With the line containing "size of the" as the start and the line containing "example, web application" as the end, transcribe that span of the entries below exactly, including both.

# # # # #

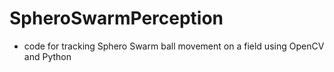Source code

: # SpheroSwarmPerception
- code for tracking Sphero Swarm ball movement on a field using OpenCV and Python
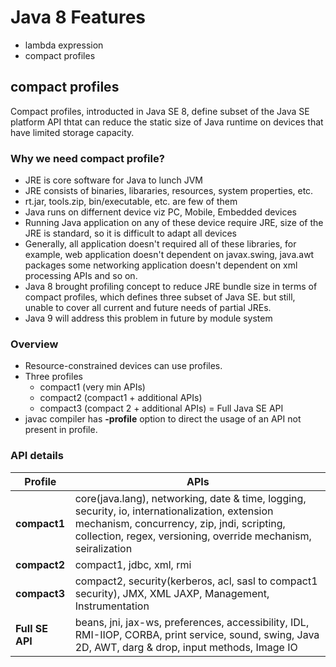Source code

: # Java 8 Features

* lambda expression
* compact profiles


## compact profiles
Compact profiles, introducted in Java SE 8, define subset of the Java SE
platform API thtat can reduce the static size of Java runtime on devices
that have limited storage capacity.

### Why we need compact profile?
* JRE is core software for Java to lunch JVM
* JRE consists of binaries, libararies, resources, system properties, etc.
* rt.jar, tools.zip, bin/executable, etc. are few of them
* Java runs on differnent device viz PC, Mobile, Embedded devices
* Running Java application on any of these device require JRE, size of the 
JRE is standard, so it is difficult to adapt all devices
* Generally, all application doesn't required all of these libraries, for
example, web application doesn't dependent on javax.swing, java.awt packages
some networking application doesn't dependent on xml processing APIs and so on.
* Java 8 brought profiling concept to reduce JRE bundle size in terms of compact 
profiles, which defines three subset of Java SE. but still, unable to cover all
current and future needs of partial JREs.
* Java 9 will address this problem in future by module system

### Overview
* Resource-constrained devices can use profiles.
* Three profiles
   * compact1 (very min APIs)
   * compact2 (compact1 + additional APIs)
   * compact3 (compact 2 + additional APIs) = Full Java SE API
* javac compiler has **-profile** option to direct the usage of an API not present
in profile.

### API details

Profile | APIs
--- | ---
__compact1__ | core(java.lang), networking, date & time, logging, security, io, internationalization, extension mechanism, concurrency, zip, jndi, scripting, collection, regex, versioning, override mechanism, seiralization 
__compact2__ | compact1, jdbc, xml, rmi
**compact3** | compact2, security(kerberos, acl, sasl to compact1 security), JMX, XML JAXP, Management, Instrumentation
**Full SE API** | beans, jni, jax-ws, preferences, accessibility, IDL, RMI-IIOP, CORBA, print service, sound, swing, Java 2D, AWT, darg & drop, input methods, Image IO

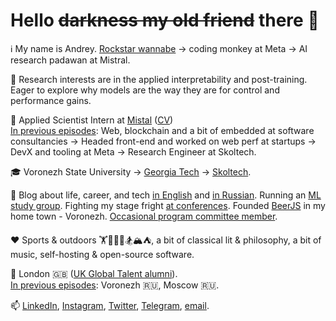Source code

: # Hello ~~darkness my old friend~~ there 👋

ℹ️ My name is Andrey. [Rockstar wannabe](https://notsoalive.faillearnrepeat.net/) -> coding monkey at Meta -> AI research padawan at Mistral. 

🧪 Research interests are in the applied interpretability and post-training. Eager to explore why models are the way they are for control and performance gains.

💼 Applied Scientist Intern at [Mistal](mistral.ai) ([CV](https://faillearnrepeat.net/cv))     
<ins>In previous episodes</ins>: Web, blockchain and a bit of embedded at software consultancies -> Headed front-end and worked on web perf at startups -> DevX and tooling at Meta -> Research Engineer at Skoltech.

🎓 Voronezh State University -> [Georgia Tech](https://blog.faillearnrepeat.net/how-to-get-an-online-masters-in-cs-for-a-price-of-your-morning-latte) -> [Skoltech](https://new.skoltech.ru/en/programs/msc-data-sciences).

🎉 Blog about life, career, and tech [in English](https://blog.faillearnrepeat.net/) and [in Russian](https://t.me/fail_learn_repeat). Running an [ML study group](https://mlmisfits.org/). Fighting my stage fright [at conferences](https://github.com/fxlrnrpt/talks). Founded [BeerJS](https://github.com/beerjs/voronezh) in my home town - Voronezh. [Occasional program committee member](https://docs.google.com/spreadsheets/d/1G1KiWarMH9J1rRToRJFnbTwyOcwOXU056g0INIkT4_w/edit?usp=sharing).

❤️ Sports & outdoors 🏋🥊🚴🏃🏂🏔⛺, a bit of classical lit & philosophy, a bit of music, self-hosting & open-source software.

📌 London 🇬🇧 ([UK Global Talent alumni](https://github.com/fxlrnrpt/uk-global-talent-visa-guide)).     
<ins>In previous episodes</ins>: Voronezh 🇷🇺, Moscow 🇷🇺. 

📫 [LinkedIn](https://www.linkedin.com/in/faillearnrepeat/), [Instagram](https://www.instagram.com/fxlrnrpt/), [Twitter](https://twitter.com/fxlrnrpt), [Telegram](https://t.me/fxlrnrpt), [email](mailto:andrey@faillearnrepeat.net).
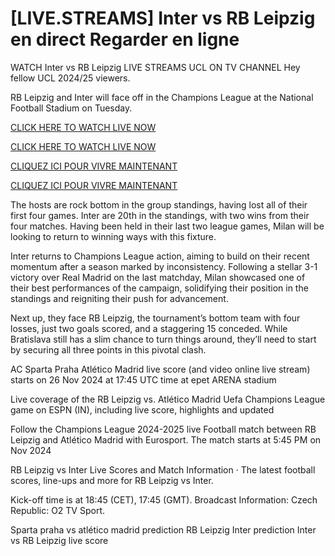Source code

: # [LIVE.STREAMS] Inter vs RB Leipzig en direct Regarder en ligne

WATCH Inter vs RB Leipzig LIVE STREAMS UCL ON TV CHANNEL Hey fellow UCL 2024/25 viewers.

RB Leipzig and Inter will face off in the Champions League at the National Football Stadium on Tuesday.

[CLICK HERE TO WATCH LIVE NOW](https://todayredeem.online/soccer/uefa/)

[CLICK HERE TO WATCH LIVE NOW](https://todayredeem.online/soccer/uefa/)

[CLIQUEZ ICI POUR VIVRE MAINTENANT](https://todayredeem.online/soccer/uefa/)

[CLIQUEZ ICI POUR VIVRE MAINTENANT](https://todayredeem.online/soccer/uefa/)

The hosts are rock bottom in the group standings, having lost all of their first four games. Inter are 20th in the standings, with two wins from their four matches. Having been held in their last two league games, Milan will be looking to return to winning ways with this fixture.

Inter returns to Champions League action, aiming to build on their recent momentum after a season marked by inconsistency. Following a stellar 3-1 victory over Real Madrid on the last matchday, Milan showcased one of their best performances of the campaign, solidifying their position in the standings and reigniting their push for advancement.

Next up, they face RB Leipzig, the tournament’s bottom team with four losses, just two goals scored, and a staggering 15 conceded. While Bratislava still has a slim chance to turn things around, they’ll need to start by securing all three points in this pivotal clash.

AC Sparta Praha Atlético Madrid live score (and video online live stream) starts on 26 Nov 2024 at 17:45 UTC time at epet ARENA stadium

Live coverage of the RB Leipzig vs. Atlético Madrid Uefa Champions League game on ESPN (IN), including live score, highlights and updated

Follow the Champions League 2024-2025 live Football match between RB Leipzig and Atlético Madrid with Eurosport. The match starts at 5:45 PM on Nov 2024

RB Leipzig vs Inter Live Scores and Match Information · The latest football scores, line-ups and more for RB Leipzig vs Inter.

Kick-off time is at 18:45 (CET), 17:45 (GMT). Broadcast Information: Czech Republic: O2 TV Sport.

Sparta praha vs atlético madrid prediction
RB Leipzig Inter prediction
Inter vs RB Leipzig live score
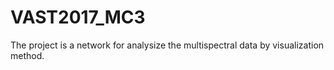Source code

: # VAST2017_MC3
The project is a network for analysize the multispectral data by visualization method.
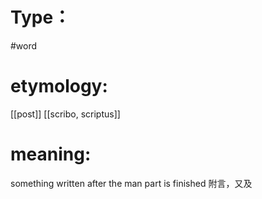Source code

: # Type：
#word 
# etymology: 
[[post]]
[[scribo, scriptus]]
# meaning: 
something written after the man part is finished
附言，又及
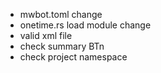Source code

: * mwbot.toml change
* onetime.rs load module change
* valid xml file
* check summary BTn
* check project namespace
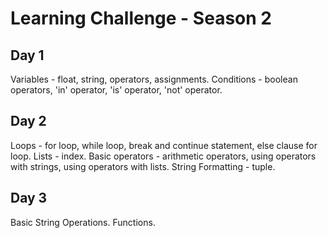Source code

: # Learning Challenge - Season 2

## Day 1
Variables - float, string, operators, assignments.
Conditions - boolean operators, 'in' operator, 'is' operator, 'not' operator.
## Day 2
Loops - for loop, while loop, break and continue statement, else clause for loop.
Lists - index.
Basic operators - arithmetic operators, using operators with strings, using operators with lists.
String Formatting - tuple.
## Day 3
Basic String Operations.
Functions.

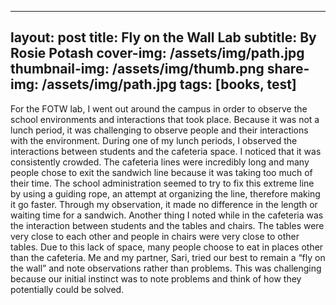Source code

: 
---
layout: post
title: Fly on the Wall Lab
subtitle: By Rosie Potash
cover-img: /assets/img/path.jpg
thumbnail-img: /assets/img/thumb.png
share-img: /assets/img/path.jpg
tags: [books, test]
---

For the FOTW lab, I went out around the campus in order to observe the school environments and interactions that took place. Because it was not a lunch period, it was challenging to observe people and their interactions with the environment. During one of my lunch periods, I observed the interactions between students and the cafeteria space. I noticed that it was consistently crowded. The cafeteria lines were incredibly long and many people chose to exit the sandwich line because it was taking too much of their time. The school administration seemed to try to fix this extreme line by using a guiding rope, an attempt at organizing the line, therefore making it go faster. Through my observation, it made no difference in the length or waiting time for a sandwich. Another thing I noted while in the cafeteria was the interaction between students and the tables and chairs. The tables were very close to each other and people in chairs were very close to other tables. Due to this lack of space, many people choose to eat in places other than the cafeteria. Me and my partner, Sari, tried our best to remain a “fly on the wall” and note observations rather than problems. This was challenging because our initial instinct was to note problems and think of how they potentially could be solved. 

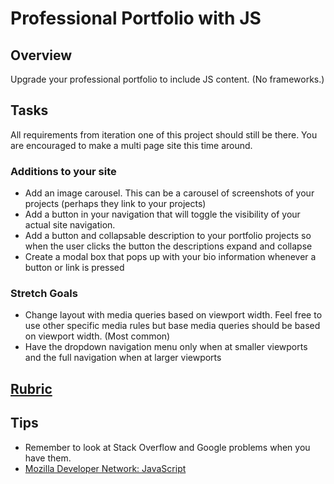 # Professional Portfolio with JS

## Overview

Upgrade your professional portfolio to include JS content. (No frameworks.)

## Tasks

All requirements from iteration one of this project should still be there. You are encouraged to make a multi page site this time around.

### Additions to your site

* Add an image carousel. This can be a carousel of screenshots of your projects (perhaps they link to your projects)
* Add a button in your navigation that will toggle the visibility of your actual site navigation.
* Add a button and collapsable description to your portfolio projects so when the user clicks the button the descriptions expand and collapse
* Create a modal box that pops up with your bio information whenever a button or link is pressed

### Stretch Goals

* Change layout with media queries based on viewport width. Feel free to use other specific media rules but base media queries should be based on viewport width. (Most common)
* Have the dropdown navigation menu only when at smaller viewports and the full navigation when at larger viewports

## [Rubric](rubric.md)

## Tips

* Remember to look at Stack Overflow and Google problems when you have them.
* [Mozilla Developer Network: JavaScript](https://developer.mozilla.org/en-US/docs/Web/javascript)
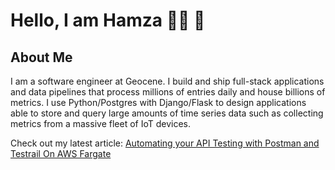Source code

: # Hello, I am Hamza 👨‍💻 🤖

## About Me 

I am a software engineer at Geocene.
I build and ship full-stack applications and data pipelines that process millions of entries daily and house billions of metrics.
I use Python/Postgres with Django/Flask to design applications able to store and query large amounts of time series data such as collecting metrics
from a massive fleet of IoT devices.


Check out my latest article: [Automating your API Testing with Postman and Testrail On AWS Fargate](https://www.geocene.com/backend/testing/infrastructure/2021/03/10/automating-api-testing-postman-fargate)
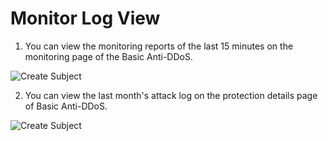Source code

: # Monitor Log View

1. You can view the monitoring reports of the last 15 minutes on the monitoring page of the Basic Anti-DDoS.

![Create Subject](https://github.com/jdcloudcom/cn/blob/edit/image/Basic%20Anti-DDos/report01.png)

2. You can view the last month's attack log on the protection details page of Basic Anti-DDoS.

![Create Subject](https://github.com/jdcloudcom/cn/blob/edit/image/Basic%20Anti-DDos/report02.png)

# # # # #

**WRITTEN RESPONSE:**
* Running Java application on any of these device require JRE, size of the 
JRE is standard, so it is difficult to adapt all devices
* Generally, all application doesn't required all of these libraries, for
example, web application doesn't dependent on javax.swing, java.awt packages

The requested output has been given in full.